--- Task to complete ---
Count how many lines below include the string "update". Only that number should appear in the reply.

________________________

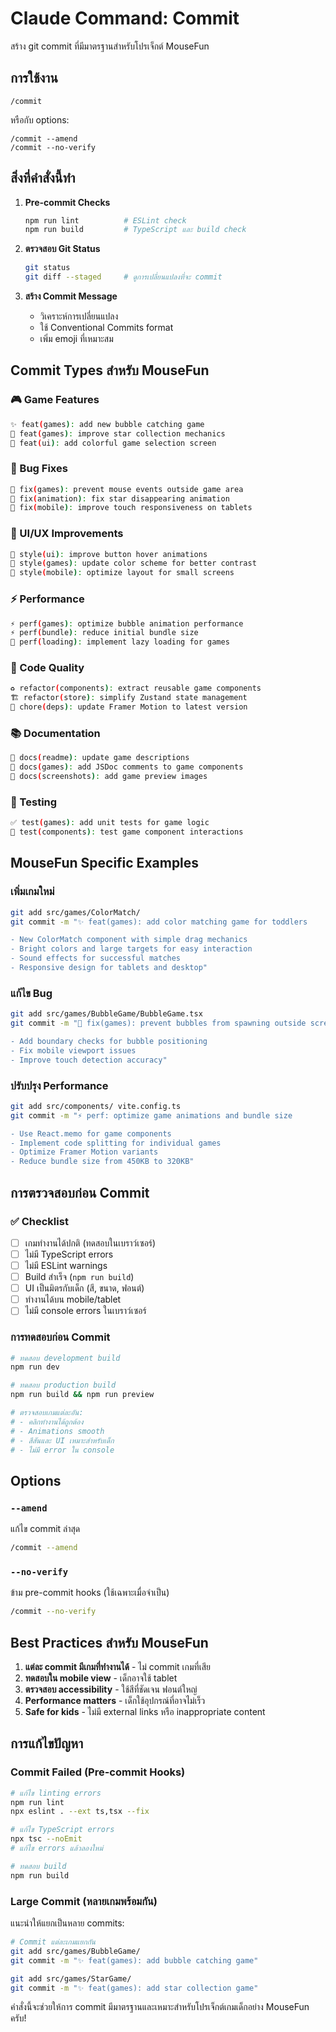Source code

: # Claude Command: Commit

สร้าง git commit ที่มีมาตรฐานสำหรับโปรเจ็กต์ MouseFun

## การใช้งาน
```
/commit
```

หรือกับ options:
```
/commit --amend
/commit --no-verify
```

## สิ่งที่คำสั่งนี้ทำ

1. **Pre-commit Checks**
   ```bash
   npm run lint          # ESLint check
   npm run build         # TypeScript และ build check
   ```

2. **ตรวจสอบ Git Status**
   ```bash
   git status
   git diff --staged     # ดูการเปลี่ยนแปลงที่จะ commit
   ```

3. **สร้าง Commit Message**
   - วิเคราะห์การเปลี่ยนแปลง
   - ใช้ Conventional Commits format
   - เพิ่ม emoji ที่เหมาะสม

## Commit Types สำหรับ MouseFun

### 🎮 Game Features
```bash
✨ feat(games): add new bubble catching game
🎯 feat(games): improve star collection mechanics
🎨 feat(ui): add colorful game selection screen
```

### 🐛 Bug Fixes
```bash
🐛 fix(games): prevent mouse events outside game area
🐛 fix(animation): fix star disappearing animation
🐛 fix(mobile): improve touch responsiveness on tablets
```

### 🎨 UI/UX Improvements
```bash
💄 style(ui): improve button hover animations
🎨 style(games): update color scheme for better contrast
📱 style(mobile): optimize layout for small screens
```

### ⚡ Performance
```bash
⚡️ perf(games): optimize bubble animation performance
⚡️ perf(bundle): reduce initial bundle size
🚀 perf(loading): implement lazy loading for games
```

### 🧱 Code Quality
```bash
♻️ refactor(components): extract reusable game components
🏗️ refactor(store): simplify Zustand state management
🔧 chore(deps): update Framer Motion to latest version
```

### 📚 Documentation
```bash
📝 docs(readme): update game descriptions
📝 docs(games): add JSDoc comments to game components
📸 docs(screenshots): add game preview images
```

### 🧪 Testing
```bash
✅ test(games): add unit tests for game logic
🧪 test(components): test game component interactions
```

## MouseFun Specific Examples

### เพิ่มเกมใหม่
```bash
git add src/games/ColorMatch/
git commit -m "✨ feat(games): add color matching game for toddlers

- New ColorMatch component with simple drag mechanics
- Bright colors and large targets for easy interaction
- Sound effects for successful matches
- Responsive design for tablets and desktop"
```

### แก้ไข Bug
```bash
git add src/games/BubbleGame/BubbleGame.tsx
git commit -m "🐛 fix(games): prevent bubbles from spawning outside screen

- Add boundary checks for bubble positioning
- Fix mobile viewport issues
- Improve touch detection accuracy"
```

### ปรับปรุง Performance
```bash
git add src/components/ vite.config.ts
git commit -m "⚡️ perf: optimize game animations and bundle size

- Use React.memo for game components
- Implement code splitting for individual games
- Optimize Framer Motion variants
- Reduce bundle size from 450KB to 320KB"
```

## การตรวจสอบก่อน Commit

### ✅ Checklist
- [ ] เกมทำงานได้ปกติ (ทดสอบในเบราว์เซอร์)
- [ ] ไม่มี TypeScript errors
- [ ] ไม่มี ESLint warnings
- [ ] Build สำเร็จ (`npm run build`)
- [ ] UI เป็นมิตรกับเด็ก (สี, ขนาด, ฟอนต์)
- [ ] ทำงานได้บน mobile/tablet
- [ ] ไม่มี console errors ในเบราว์เซอร์

### การทดสอบก่อน Commit
```bash
# ทดสอบ development build
npm run dev

# ทดสอบ production build
npm run build && npm run preview

# ตรวจสอบเกมแต่ละอัน:
# - คลิกทำงานได้ถูกต้อง
# - Animations smooth
# - สีสันและ UI เหมาะสำหรับเด็ก
# - ไม่มี error ใน console
```

## Options

### `--amend`
แก้ไข commit ล่าสุด
```bash
/commit --amend
```

### `--no-verify`
ข้าม pre-commit hooks (ใช้เฉพาะเมื่อจำเป็น)
```bash
/commit --no-verify
```

## Best Practices สำหรับ MouseFun

1. **แต่ละ commit มีเกมที่ทำงานได้** - ไม่ commit เกมที่เสีย
2. **ทดสอบใน mobile view** - เด็กอาจใช้ tablet
3. **ตรวจสอบ accessibility** - ใช้สีที่ชัดเจน ฟอนต์ใหญ่
4. **Performance matters** - เด็กใช้อุปกรณ์ที่อาจไม่เร็ว
5. **Safe for kids** - ไม่มี external links หรือ inappropriate content

## การแก้ไขปัญหา

### Commit Failed (Pre-commit Hooks)
```bash
# แก้ไข linting errors
npm run lint
npx eslint . --ext ts,tsx --fix

# แก้ไข TypeScript errors
npx tsc --noEmit
# แก้ไข errors แล้วลองใหม่

# ทดสอบ build
npm run build
```

### Large Commit (หลายเกมพร้อมกัน)
แนะนำให้แยกเป็นหลาย commits:
```bash
# Commit แต่ละเกมแยกกัน
git add src/games/BubbleGame/
git commit -m "✨ feat(games): add bubble catching game"

git add src/games/StarGame/
git commit -m "✨ feat(games): add star collection game"
```

คำสั่งนี้จะช่วยให้การ commit มีมาตรฐานและเหมาะสำหรับโปรเจ็กต์เกมเด็กอย่าง MouseFun ครับ!
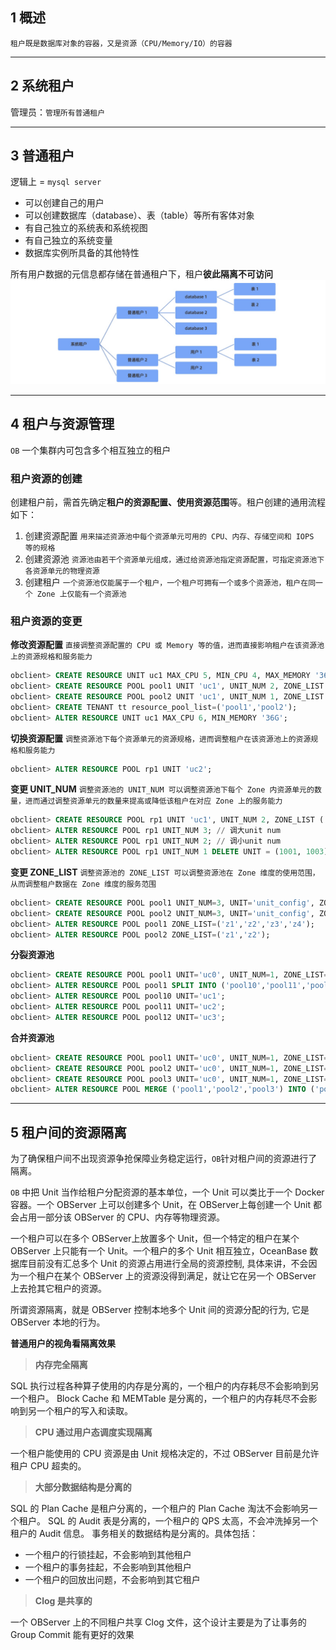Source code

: ## 1 概述

`租户既是数据库对象的容器，又是资源（CPU/Memory/IO）的容器` 

---

## 2 系统租户

管理员：`管理所有普通租户`

---

## 3 普通租户

逻辑上 = `mysql server`

- 可以创建自己的用户
- 可以创建数据库（database）、表（table）等所有客体对象
- 有自己独立的系统表和系统视图
- 有自己独立的系统变量
- 数据库实例所具备的其他特性

所有用户数据的元信息都存储在普通租户下，租户**彼此隔离不可访问**
![](img/tenant.jpeg)

---

## 4 租户与资源管理

`OB` 一个集群内可包含多个相互独立的租户 

### 租户资源的创建

创建租户前，需首先确定**租户的资源配置、使用资源范围**等。租户创建的通用流程如下：

1. 创建资源配置 `用来描述资源池中每个资源单元可用的 CPU、内存、存储空间和 IOPS 等的规格`
2. 创建资源池 `资源池由若干个资源单元组成，通过给资源池指定资源配置，可指定资源池下各资源单元的物理资源`
3. 创建租户 `一个资源池仅能属于一个租户，一个租户可拥有一个或多个资源池，租户在同一个 Zone 上仅能有一个资源池`

### 租户资源的变更

**修改资源配置** `直接调整资源配置的 CPU 或 Memory 等的值，进而直接影响租户在该资源池上的资源规格和服务能力`

```sql
obclient> CREATE RESOURCE UNIT uc1 MAX_CPU 5, MIN_CPU 4, MAX_MEMORY '36G', MIN_MEMORY '32G', MAX_IOPS 128, MIN_IOPS 128, MAX_DISK_SIZE '2T', MAX_SESSION_NUM 64;
obclient> CREATE RESOURCE POOL pool1 UNIT 'uc1', UNIT_NUM 2, ZONE_LIST ('z1', 'z2');
obclient> CREATE RESOURCE POOL pool2 UNIT 'uc1', UNIT_NUM 1, ZONE_LIST ('z3');
obclient> CREATE TENANT tt resource_pool_list=('pool1','pool2');
obclient> ALTER RESOURCE UNIT uc1 MAX_CPU 6, MIN_MEMORY '36G';
```

**切换资源配置** `调整资源池下每个资源单元的资源规格，进而调整租户在该资源池上的资源规格和服务能力`

```sql
obclient> ALTER RESOURCE POOL rp1 UNIT 'uc2';
```

**变更 UNIT_NUM** `调整资源池的 UNIT_NUM 可以调整资源池下每个 Zone 内资源单元的数量，进而通过调整资源单元的数量来提高或降低该租户在对应 Zone 上的服务能力`

```sql
obclient> CREATE RESOURCE POOL rp1 UNIT 'uc1', UNIT_NUM 2, ZONE_LIST ('zone1', 'zone2');
obclient> ALTER RESOURCE POOL rp1 UNIT_NUM 3; // 调大unit num
obclient> ALTER RESOURCE POOL rp1 UNIT_NUM 2; // 调小unit num
obclient> ALTER RESOURCE POOL rp1 UNIT_NUM 1 DELETE UNIT = (1001, 1003); // 指定资源单元调小unit num
```

**变更 ZONE_LIST** `调整资源池的 ZONE_LIST 可以调整资源池在 Zone 维度的使用范围，从而调整租户数据在 Zone 维度的服务范围`

```sql
obclient> CREATE RESOURCE POOL pool1 UNIT_NUM=3, UNIT='unit_config', ZONE_LIST=('z1','z2','z3');
obclient> CREATE RESOURCE POOL pool2 UNIT_NUM=3, UNIT='unit_config', ZONE_LIST=('z1','z2','z3');
obclient> ALTER RESOURCE POOL pool1 ZONE_LIST=('z1','z2','z3','z4');
obclient> ALTER RESOURCE POOL pool2 ZONE_LIST=('z1','z2');
```

**分裂资源池** 

```sql
obclient> CREATE RESOURCE POOL pool1 UNIT='uc0', UNIT_NUM=1, ZONE_LIST=('z1','z2','z3');
obclient> ALTER RESOURCE POOL pool1 SPLIT INTO ('pool10','pool11','pool12') ON ('z1','z2','z3');
obclient> ALTER RESOURCE POOL pool10 UNIT='uc1';
obclient> ALTER RESOURCE POOL pool11 UNIT='uc2';
obclient> ALTER RESOURCE POOL pool12 UNIT='uc3';
```

**合并资源池**

```sql
obclient> CREATE RESOURCE POOL pool1 UNIT='uc0', UNIT_NUM=1, ZONE_LIST=('z1');
obclient> CREATE RESOURCE POOL pool2 UNIT='uc0', UNIT_NUM=1, ZONE_LIST=('z2');
obclient> CREATE RESOURCE POOL pool3 UNIT='uc0', UNIT_NUM=1, ZONE_LIST=('z3');
obclient> ALTER RESOURCE POOL MERGE ('pool1','pool2','pool3') INTO ('pool0');
```

---

## 5 租户间的资源隔离

为了确保租户间不出现资源争抢保障业务稳定运行，`OB`针对租户间的资源进行了隔离。

`OB` 中把 Unit 当作给租户分配资源的基本单位，一个 Unit 可以类比于一个 Docker 容器。一个 OBServer 上可以创建多个 Unit，在 OBServer上每创建一个 Unit 都会占用一部分该 OBServer 的 CPU、内存等物理资源。

一个租户可以在多个 OBServer上放置多个 Unit，但一个特定的租户在某个 OBServer 上只能有一个 Unit。一个租户的多个 Unit 相互独立，OceanBase 数据库目前没有汇总多个 Unit 的资源占用进行全局的资源控制, 具体来讲，不会因为一个租户在某个 OBServer 上的资源没得到满足，就让它在另一个 OBServer 上去抢其它租户的资源。

所谓资源隔离，就是 OBServer 控制本地多个 Unit 间的资源分配的行为, 它是 OBServer 本地的行为。

**普通用户的视角看隔离效果**

> **内存完全隔离**

SQL 执行过程各种算子使用的内存是分离的，一个租户的内存耗尽不会影响到另一个租户。
Block Cache 和 MEMTable 是分离的，一个租户的内存耗尽不会影响到另一个租户的写入和读取。

> **CPU 通过用户态调度实现隔离**

一个租户能使用的 CPU 资源是由 Unit 规格决定的，不过 OBServer 目前是允许租户 CPU 超卖的。

> **大部分数据结构是分离的**

SQL 的 Plan Cache 是租户分离的，一个租户的 Plan Cache 淘汰不会影响另一个租户。
SQL 的 Audit 表是分离的，一个租户的 QPS 太高，不会冲洗掉另一个租户的 Audit 信息。
事务相关的数据结构是分离的。具体包括：

- 一个租户的行锁挂起，不会影响到其他租户
- 一个租户的事务挂起，不会影响到其他租户
- 一个租户的回放出问题，不会影响到其它租户

> **Clog 是共享的**

一个 OBServer 上的不同租户共享 Clog 文件，这个设计主要是为了让事务的 Group Commit 能有更好的效果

________________________

--- Written solution ---
3